EDIT 2020-03-27: This post has been updated to use flextable instead of kableExtra to produce a cleaner table for HTML. The PDF and Gitbook reports use the latter, as it is better for PDFs.

Introduction

The purpose of this document is to demonstrate the utility of using the R programming language in reporting polls by walking through the process via the software itself. To showcase its benefits, I use the results of the Sachse, TX January 2020 Special Election (pre-runoff). Ultimately, the advantages are (1) automated reporting, (2) visualizations, and (3) clean presentations of the results.

Setup

Loading Libraries

The following R libraries are used in this report–please install them to be able to replicate the sections that follow. The tidyverse library is a metapackage–a package containing other packages–consisting of useful data management and visualization tools (https://www.tidyverse.org/). The library magrittr is used for its pipe operations, which facilitate readable code by being able to “pass” functions to other functions (https://magrittr.tidyverse.org). Finally, the packages knitr and flextable are used to present formatted tables (https://github.com/yihui/knitr) (https://davidgohel.github.io/flextable/).

R Code: Libaries Loading Loop

# Libraries to use.
libs <- c('tidyverse', 'magrittr', 'knitr', 'flextable')

# For each library...
for (i in libs) { 
  
  # If it's not already installed...
  if (!require(i, character.only = TRUE)) { 
    
    # Install it...
    install.packages(i) 
    
    # Then load it.
    library(i, character.only = TRUE)  
    
  }
  
}

Data

The polling data were obtained on February 20, 2020 from the City of Sachse TX government website (https://www.cityofsachse.com/365/Election-Results) (See Figure 1 below).

Figure 1: Sachse, TX January 2020 Special Election Results (Pre-runoff)

Importing the Data

The polling results are copied to a comma-separated values (CSV) file named sachse2020.csv and imported via the read_csv() function, presenting the results with the flextable() function to produce a formatted table.

R Code: Importing the Dataset and Presenting the Results in a Tabular Format

data <- read_csv('sachse2020.csv')

data %>%
  arrange(desc(votes_total_pct)) %>%
  set_names(c('Candidate', 'Early Voting', 'Election Day', 
              'Total Votes', 'Total Votes %')) %>%
  flextable() %>%
  set_caption(caption = 'Table 1: Special Election Results (Pre-runoff)') %>%
  footnote(part = 'header',
           value = as_paragraph('Source: https://www.cityofsachse.com/365/Election-Results')) %>%
  autofit()
Table 1: Special Election Results (Pre-runoff)

Candidate1

Early Voting1

Election Day1

Total Votes1

Total Votes %1

Chance Lindsey

179

88

267

44.13

Drew Shubzda

108

98

206

34.05

Patrick Cook

26

9

35

5.79

Melvin M. Randle Jr.

16

14

30

4.96

Debbie Stout

18

12

30

4.96

Bob Yarborough

8

10

18

2.98

George "Butch" Kemper

12

3

15

2.48

Kirk Wood

2

2

4

0.66

1Source: https://www.cityofsachse.com/365/Election-Results

Graphing the Results

To easily visualize the poll rankings, we plot a bar chart of the total votes by candidate using ggplot2 functions, arranging the bars by total votes in descending order with the reorder() function.
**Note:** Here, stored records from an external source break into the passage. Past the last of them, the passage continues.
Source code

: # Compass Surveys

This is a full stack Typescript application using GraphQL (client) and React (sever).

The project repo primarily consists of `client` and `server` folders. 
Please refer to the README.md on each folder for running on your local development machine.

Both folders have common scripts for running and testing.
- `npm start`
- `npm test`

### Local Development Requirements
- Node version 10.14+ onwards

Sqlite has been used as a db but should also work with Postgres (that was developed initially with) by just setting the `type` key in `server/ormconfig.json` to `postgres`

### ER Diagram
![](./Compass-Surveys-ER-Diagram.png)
The graph places the candidates on the vertical axis so that their names are more easily readable than if they were on the other axis. Percentages are displayed so that readers may know the relative magnitude of the total votes.

R Code: Graphing the Total Votes by Candidate

ggplot(data) + 
  aes(x = reorder(candidate, votes_total), 
      y = votes_total, 
      fill = reorder(candidate, votes_total),
      label = paste0(votes_total,'; ', votes_total_pct, '%')) + 
  geom_bar(stat = 'identity') + 
  geom_text(nudge_y = 36) +
  scale_fill_brewer(palette = 'Blues') + 
  ylim(0, 350) + 
  coord_flip() + 
  labs(x = '',
       y = 'Total Votes',
       title = 'Figure 2: Total Votes by Candidate') +
  theme_light() + 
  theme(panel.grid.minor = element_blank(),
        panel.grid.major.y = element_blank(),
        legend.position = 'none')

For the next graph, early voting numbers are plotted against Election Day votes to grasp their relationship more clearly. First, a function called theme_light2()–based on theme_light from ggplot2–is created in a way that emphasizes the data points by minimizing the number of non-data elements (e.g. background color).

R Code: Theme Function

theme_light2 <- function() {
  
  theme_light() + 
  theme(panel.grid.minor = element_blank(),
        panel.grid.major.x = element_blank(),
        legend.position = 'none')
  
}

To plot the names of the candidates more easily, we extract only their last names with a combination of gsub() from base R; str_split() from the stringr library within tidyverse; and map_chr() from the purrr package within tidyverse. A plot with text as the geometry is then plotted.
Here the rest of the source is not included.